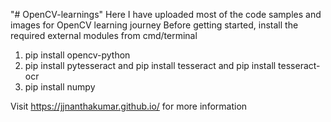 "# OpenCV-learnings" 
Here I have uploaded most of the code samples and images for OpenCV learning journey
Before getting started, install the required external modules from cmd/terminal
1) pip install opencv-python
2) pip install pytesseract and pip install tesseract and pip install tesseract-ocr
3) pip install numpy


Visit https://jjnanthakumar.github.io/ for more information
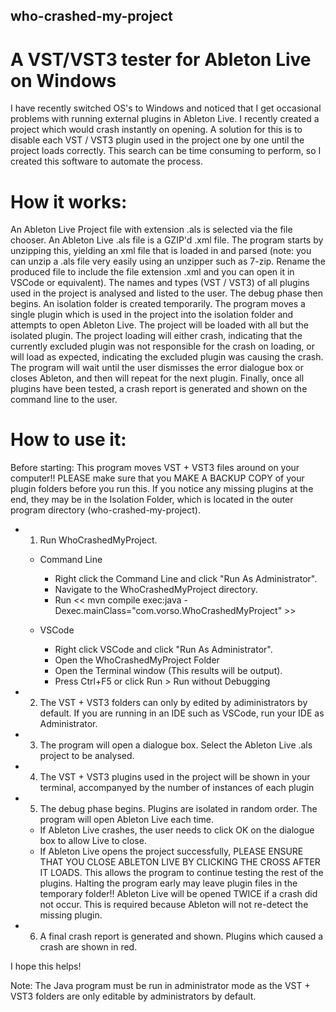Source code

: ## who-crashed-my-project

# A VST/VST3 tester for Ableton Live on Windows

I have recently switched OS's to Windows and noticed that I get occasional problems with running external plugins in Ableton Live. I recently created a project which would crash instantly on opening. A solution for this is to disable each VST / VST3 plugin used in the project one by one until the project loads correctly. This search can be time consuming to perform, so I created this software to automate the process. 

# How it works:

An Ableton Live Project file with extension .als is selected via the file chooser. An Ableton Live .als file is a GZIP'd .xml file. The program starts by unzipping this, yielding an xml file that is loaded in and parsed (note: you can unzip a .als file very easily using an unzipper such as 7-zip. Rename the produced file to include the file extension .xml and you can open it in VSCode or equivalent). The names and types (VST / VST3) of all plugins used in the project is analysed and listed to the user. 
The debug phase then begins. An isolation folder is created temporarily. The program moves a single plugin which is used in the project into the isolation folder and attempts to open Ableton Live. The project will be loaded with all but the isolated plugin. The project loading will either crash, indicating that the currently excluded plugin was not responsible for the crash on loading, or will load as expected, indicating the excluded plugin was causing the crash. The program will wait until the user dismisses the error dialogue box or closes Ableton, and then will repeat for the next plugin. Finally, once all plugins have been tested, a crash report is generated and shown on the command line to the user. 


# How to use it:

Before starting: This program moves VST + VST3 files around on your computer!! PLEASE make sure that you MAKE A BACKUP COPY of your plugin folders before you run this. If you notice any missing plugins at the end, they may be in the Isolation Folder, which is located in the outer program directory (who-crashed-my-project).

- 1. Run WhoCrashedMyProject. 
  - Command Line
    - Right click the Command Line and click "Run As Administrator".
    - Navigate to the WhoCrashedMyProject directory.
    - Run << mvn compile exec:java -Dexec.mainClass="com.vorso.WhoCrashedMyProject" >>
    
  - VSCode
    - Right click VSCode and click "Run As Administrator". 
    - Open the WhoCrashedMyProject Folder
    - Open the Terminal window (This results will be output).
    - Press Ctrl+F5 or click Run > Run without Debugging
    
    
- 2. The VST + VST3 folders can only by edited by adiministrators by default. 
  If you are running in an IDE such as VSCode, run your IDE as Administrator. 
 
- 3. The program will open a dialogue box. Select the Ableton Live .als project to be analysed. 

- 4. The VST + VST3 plugins used in the project will be shown in your terminal, accompanyed by the number of instances of each plugin

- 5. The debug phase begins. Plugins are isolated in random order. The program will open Ableton Live each time. 
  - If Ableton Live crashes, the user needs to click OK on the dialogue box to allow Live to close.
  - If Ableton Live opens the project successfully, PLEASE ENSURE THAT YOU CLOSE ABLETON LIVE BY CLICKING THE CROSS AFTER IT LOADS. This allows the program to continue testing the rest of the plugins. Halting the program early may leave plugin files in the temporary folder!!
    Ableton Live will be opened TWICE if a crash did not occur. This is required because Ableton will not re-detect the missing plugin. 
  
- 6. A final crash report is generated and shown. Plugins which caused a crash are shown in red.

I hope this helps!
  
  


Note: The Java program must be run in administrator mode as the VST + VST3 folders are only editable by administrators by default. 
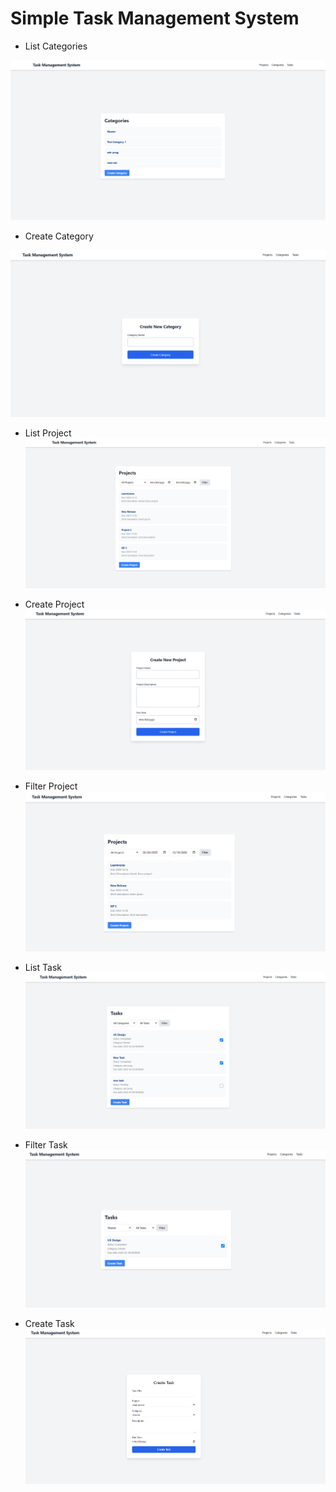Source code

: # Simple Task Management System

-   List Categories

![List Category](result_images/categories.png)

-   Create Category

![Create Cateogry](result_images/create_category.png)

-   List Project
    ![List Projects](result_images/projects.png)

-   Create Project
    ![Create Project](result_images/create_project.png)

-   Filter Project
    ![Filter Projects](result_images/filtered_projects.png)

-   List Task
    ![List Task](result_images/tasks.png)

-   Filter Task
    ![Filter Task](result_images/filtered_tasks.png)

-   Create Task
    ![Create Task](result_images/create_task.png)
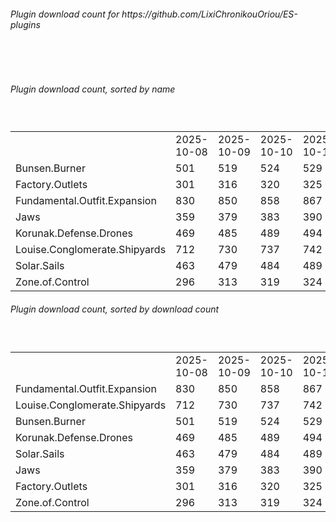 <h6>Plugin download count for https://github.com/LixiChronikouOriou/ES-plugins</h6><br>
<br>
<h6>Plugin download count, sorted by name</h6><sub><sup><br>
<table>
	<tr>
		<td></td>
		<td>2025-10-08</td>
		<td>2025-10-09</td>
		<td>2025-10-10</td>
		<td>2025-10-11</td>
		<td>2025-10-12</td>
		<td>2025-10-13</td>
		<td>2025-10-14</td>
		<td>today +</td>
	</tr>
	<tr>
		<td>Bunsen.Burner</td>
		<td>501</td>
		<td>519</td>
		<td>524</td>
		<td>529</td>
		<td>538</td>
		<td>545</td>
		<td>548</td>
		<td>+ 3</td>
	</tr>
	<tr>
		<td>Factory.Outlets</td>
		<td>301</td>
		<td>316</td>
		<td>320</td>
		<td>325</td>
		<td>334</td>
		<td>344</td>
		<td>349</td>
		<td>+ 5</td>
	</tr>
	<tr>
		<td>Fundamental.Outfit.Expansion</td>
		<td>830</td>
		<td>850</td>
		<td>858</td>
		<td>867</td>
		<td>876</td>
		<td>887</td>
		<td>890</td>
		<td>+ 3</td>
	</tr>
	<tr>
		<td>Jaws</td>
		<td>359</td>
		<td>379</td>
		<td>383</td>
		<td>390</td>
		<td>400</td>
		<td>410</td>
		<td>416</td>
		<td>+ 6</td>
	</tr>
	<tr>
		<td>Korunak.Defense.Drones</td>
		<td>469</td>
		<td>485</td>
		<td>489</td>
		<td>494</td>
		<td>503</td>
		<td>511</td>
		<td>514</td>
		<td>+ 3</td>
	</tr>
	<tr>
		<td>Louise.Conglomerate.Shipyards</td>
		<td>712</td>
		<td>730</td>
		<td>737</td>
		<td>742</td>
		<td>751</td>
		<td>759</td>
		<td>764</td>
		<td>+ 5</td>
	</tr>
	<tr>
		<td>Solar.Sails</td>
		<td>463</td>
		<td>479</td>
		<td>484</td>
		<td>489</td>
		<td>496</td>
		<td>503</td>
		<td>508</td>
		<td>+ 5</td>
	</tr>
	<tr>
		<td>Zone.of.Control</td>
		<td>296</td>
		<td>313</td>
		<td>319</td>
		<td>324</td>
		<td>331</td>
		<td>339</td>
		<td>344</td>
		<td>+ 5</td>
	</tr>
</table>
</sub></sup>
<h6>Plugin download count, sorted by download count</h6><sub><sup><br>
<table>
	<tr>
		<td></td>
		<td>2025-10-08</td>
		<td>2025-10-09</td>
		<td>2025-10-10</td>
		<td>2025-10-11</td>
		<td>2025-10-12</td>
		<td>2025-10-13</td>
		<td>2025-10-14</td>
		<td>today +</td>
	</tr>
	<tr>
		<td>Fundamental.Outfit.Expansion</td>
		<td>830</td>
		<td>850</td>
		<td>858</td>
		<td>867</td>
		<td>876</td>
		<td>887</td>
		<td>890</td>
		<td>+ 3</td>
	</tr>
	<tr>
		<td>Louise.Conglomerate.Shipyards</td>
		<td>712</td>
		<td>730</td>
		<td>737</td>
		<td>742</td>
		<td>751</td>
		<td>759</td>
		<td>764</td>
		<td>+ 5</td>
	</tr>
	<tr>
		<td>Bunsen.Burner</td>
		<td>501</td>
		<td>519</td>
		<td>524</td>
		<td>529</td>
		<td>538</td>
		<td>545</td>
		<td>548</td>
		<td>+ 3</td>
	</tr>
	<tr>
		<td>Korunak.Defense.Drones</td>
		<td>469</td>
		<td>485</td>
		<td>489</td>
		<td>494</td>
		<td>503</td>
		<td>511</td>
		<td>514</td>
		<td>+ 3</td>
	</tr>
	<tr>
		<td>Solar.Sails</td>
		<td>463</td>
		<td>479</td>
		<td>484</td>
		<td>489</td>
		<td>496</td>
		<td>503</td>
		<td>508</td>
		<td>+ 5</td>
	</tr>
	<tr>
		<td>Jaws</td>
		<td>359</td>
		<td>379</td>
		<td>383</td>
		<td>390</td>
		<td>400</td>
		<td>410</td>
		<td>416</td>
		<td>+ 6</td>
	</tr>
	<tr>
		<td>Factory.Outlets</td>
		<td>301</td>
		<td>316</td>
		<td>320</td>
		<td>325</td>
		<td>334</td>
		<td>344</td>
		<td>349</td>
		<td>+ 5</td>
	</tr>
	<tr>
		<td>Zone.of.Control</td>
		<td>296</td>
		<td>313</td>
		<td>319</td>
		<td>324</td>
		<td>331</td>
		<td>339</td>
		<td>344</td>
		<td>+ 5</td>
	</tr>
</table>
</sub></sup>
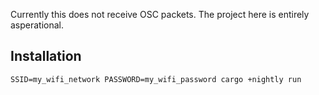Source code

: Currently this does not receive OSC packets. The project here is entirely asperational.

## Installation

`SSID=my_wifi_network PASSWORD=my_wifi_password cargo +nightly run`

□ □ □

Task to complete » Check every line above for the word "external" and copy those that have it.

Response for this exercise »
Before getting started, install the required external modules from cmd/terminal
I have recently switched OS's to Windows and noticed that I get occasional problems with running external plugins in Ableton Live. I recently created a project which would crash instantly on opening. A solution for this is to disable each VST / VST3 plugin used in the project one by one until the project loads correctly. This search can be time consuming to perform, so I created this software to automate the process. 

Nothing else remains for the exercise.